── MATERIAL PROVIDED

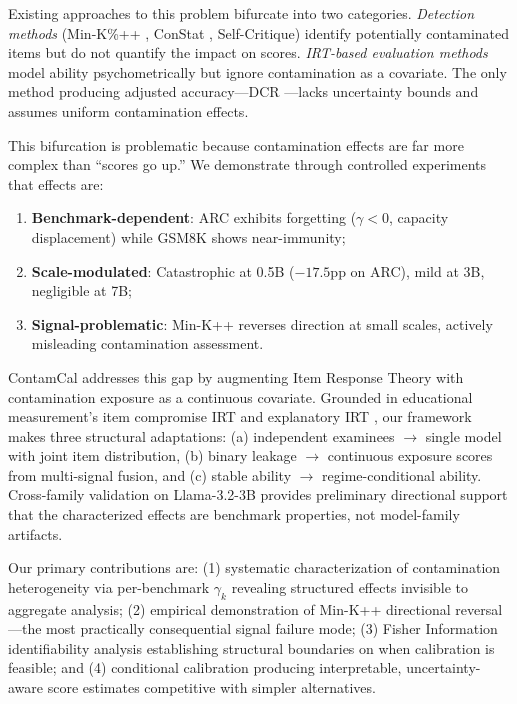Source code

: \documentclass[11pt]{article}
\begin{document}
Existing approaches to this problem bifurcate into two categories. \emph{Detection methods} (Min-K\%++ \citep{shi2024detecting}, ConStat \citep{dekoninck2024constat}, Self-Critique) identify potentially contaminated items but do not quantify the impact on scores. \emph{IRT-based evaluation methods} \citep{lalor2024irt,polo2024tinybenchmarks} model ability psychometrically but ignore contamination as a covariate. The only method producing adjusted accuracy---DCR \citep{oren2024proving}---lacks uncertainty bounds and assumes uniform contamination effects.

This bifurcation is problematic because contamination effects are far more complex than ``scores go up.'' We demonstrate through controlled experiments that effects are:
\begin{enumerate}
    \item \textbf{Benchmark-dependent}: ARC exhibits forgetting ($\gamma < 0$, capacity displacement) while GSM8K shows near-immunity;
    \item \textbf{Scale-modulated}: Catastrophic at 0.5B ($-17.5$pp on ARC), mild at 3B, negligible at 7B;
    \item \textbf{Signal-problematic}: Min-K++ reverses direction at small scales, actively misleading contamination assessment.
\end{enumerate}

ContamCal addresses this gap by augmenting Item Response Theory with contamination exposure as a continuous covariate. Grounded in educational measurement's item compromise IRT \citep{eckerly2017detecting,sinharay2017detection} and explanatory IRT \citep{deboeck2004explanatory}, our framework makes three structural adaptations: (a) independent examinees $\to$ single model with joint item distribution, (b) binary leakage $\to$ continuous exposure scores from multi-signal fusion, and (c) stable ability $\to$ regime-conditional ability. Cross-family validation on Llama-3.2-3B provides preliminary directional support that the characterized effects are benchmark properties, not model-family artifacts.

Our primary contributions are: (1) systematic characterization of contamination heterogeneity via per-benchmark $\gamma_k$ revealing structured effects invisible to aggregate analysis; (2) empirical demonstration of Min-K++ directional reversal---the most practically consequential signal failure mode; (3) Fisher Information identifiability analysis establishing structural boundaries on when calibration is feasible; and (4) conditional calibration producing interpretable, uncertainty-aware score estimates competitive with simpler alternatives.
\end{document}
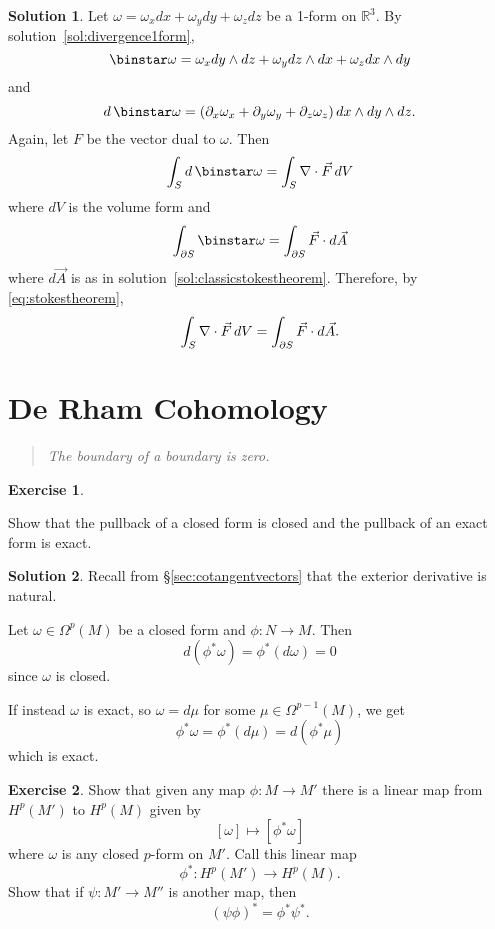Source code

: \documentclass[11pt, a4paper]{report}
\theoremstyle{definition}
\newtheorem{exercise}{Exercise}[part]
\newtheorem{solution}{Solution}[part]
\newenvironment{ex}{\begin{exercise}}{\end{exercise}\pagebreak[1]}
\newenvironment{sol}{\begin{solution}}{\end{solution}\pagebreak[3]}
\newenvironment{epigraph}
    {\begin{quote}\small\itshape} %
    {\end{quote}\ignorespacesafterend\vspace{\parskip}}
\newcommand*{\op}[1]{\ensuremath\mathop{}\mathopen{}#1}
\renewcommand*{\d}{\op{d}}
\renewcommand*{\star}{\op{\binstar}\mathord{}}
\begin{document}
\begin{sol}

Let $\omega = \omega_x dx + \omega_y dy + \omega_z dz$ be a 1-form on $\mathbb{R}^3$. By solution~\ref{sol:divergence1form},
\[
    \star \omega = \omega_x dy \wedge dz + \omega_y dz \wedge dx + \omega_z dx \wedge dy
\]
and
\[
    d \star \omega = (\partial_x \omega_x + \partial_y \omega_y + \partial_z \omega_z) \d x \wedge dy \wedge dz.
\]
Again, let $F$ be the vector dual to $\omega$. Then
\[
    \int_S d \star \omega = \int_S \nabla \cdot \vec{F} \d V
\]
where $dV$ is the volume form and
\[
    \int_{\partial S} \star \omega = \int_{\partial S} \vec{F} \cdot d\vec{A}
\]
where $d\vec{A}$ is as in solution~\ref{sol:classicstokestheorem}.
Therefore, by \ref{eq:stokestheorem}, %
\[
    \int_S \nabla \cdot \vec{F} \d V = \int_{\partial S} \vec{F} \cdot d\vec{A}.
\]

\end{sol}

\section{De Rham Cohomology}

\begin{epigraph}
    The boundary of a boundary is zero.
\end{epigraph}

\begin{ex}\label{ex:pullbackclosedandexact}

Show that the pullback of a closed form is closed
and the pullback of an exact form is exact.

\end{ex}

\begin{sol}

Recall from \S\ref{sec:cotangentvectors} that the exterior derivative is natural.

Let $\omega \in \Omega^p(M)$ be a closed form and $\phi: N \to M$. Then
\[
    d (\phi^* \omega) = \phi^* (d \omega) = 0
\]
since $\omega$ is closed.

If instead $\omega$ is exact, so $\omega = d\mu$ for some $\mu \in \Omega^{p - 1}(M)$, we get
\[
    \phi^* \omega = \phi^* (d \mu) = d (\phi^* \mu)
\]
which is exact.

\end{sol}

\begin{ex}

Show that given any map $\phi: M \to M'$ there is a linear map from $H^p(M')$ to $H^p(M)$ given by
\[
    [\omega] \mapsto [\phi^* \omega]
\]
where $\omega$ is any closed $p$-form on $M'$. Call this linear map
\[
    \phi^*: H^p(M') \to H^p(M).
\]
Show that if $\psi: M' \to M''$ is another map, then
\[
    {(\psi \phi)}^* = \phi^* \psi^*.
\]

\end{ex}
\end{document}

────

#### [ASSIGNED TASK]
Whenever a line includes the word "newenvironment", pull it out of the entries.

#### [PROBLEM SOLUTION]
\newenvironment{ex}{\begin{exercise}}{\end{exercise}\pagebreak[1]}
\newenvironment{sol}{\begin{solution}}{\end{solution}\pagebreak[3]}
\newenvironment{epigraph}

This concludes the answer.